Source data
***

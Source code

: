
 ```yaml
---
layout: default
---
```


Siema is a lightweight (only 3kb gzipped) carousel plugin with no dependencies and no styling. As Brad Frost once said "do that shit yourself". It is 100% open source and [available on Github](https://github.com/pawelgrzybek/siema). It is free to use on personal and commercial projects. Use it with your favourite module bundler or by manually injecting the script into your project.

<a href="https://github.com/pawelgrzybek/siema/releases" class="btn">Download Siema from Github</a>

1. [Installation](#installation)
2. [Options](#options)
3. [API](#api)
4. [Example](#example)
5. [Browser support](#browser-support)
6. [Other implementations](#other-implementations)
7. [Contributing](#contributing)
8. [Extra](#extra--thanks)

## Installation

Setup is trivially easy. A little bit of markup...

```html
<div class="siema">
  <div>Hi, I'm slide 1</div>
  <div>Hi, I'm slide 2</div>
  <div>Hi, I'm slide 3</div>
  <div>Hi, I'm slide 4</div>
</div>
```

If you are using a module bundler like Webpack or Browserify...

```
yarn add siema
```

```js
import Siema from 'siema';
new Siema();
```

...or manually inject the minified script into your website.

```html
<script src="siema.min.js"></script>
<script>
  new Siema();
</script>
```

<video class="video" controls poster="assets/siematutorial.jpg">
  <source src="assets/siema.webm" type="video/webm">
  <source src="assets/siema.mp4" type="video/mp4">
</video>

***

## Brief
All entries given above should be transcribed exactly, with none omitted.

## Finished exercise
Source code

:
 ```yaml
---
layout: default
---
```


Siema is a lightweight (only 3kb gzipped) carousel plugin with no dependencies and no styling. As Brad Frost once said "do that shit yourself". It is 100% open source and [available on Github](https://github.com/pawelgrzybek/siema). It is free to use on personal and commercial projects. Use it with your favourite module bundler or by manually injecting the script into your project.

<a href="https://github.com/pawelgrzybek/siema/releases" class="btn">Download Siema from Github</a>

1. [Installation](#installation)
2. [Options](#options)
3. [API](#api)
4. [Example](#example)
5. [Browser support](#browser-support)
6. [Other implementations](#other-implementations)
7. [Contributing](#contributing)
8. [Extra](#extra--thanks)

## Installation

Setup is trivially easy. A little bit of markup...

```html
<div class="siema">
  <div>Hi, I'm slide 1</div>
  <div>Hi, I'm slide 2</div>
  <div>Hi, I'm slide 3</div>
  <div>Hi, I'm slide 4</div>
</div>
```

If you are using a module bundler like Webpack or Browserify...

```
yarn add siema
```

```js
import Siema from 'siema';
new Siema();
```

...or manually inject the minified script into your website.

```html
<script src="siema.min.js"></script>
<script>
  new Siema();
</script>
```

<video class="video" controls poster="assets/siematutorial.jpg">
  <source src="assets/siema.webm" type="video/webm">
  <source src="assets/siema.mp4" type="video/mp4">
</video>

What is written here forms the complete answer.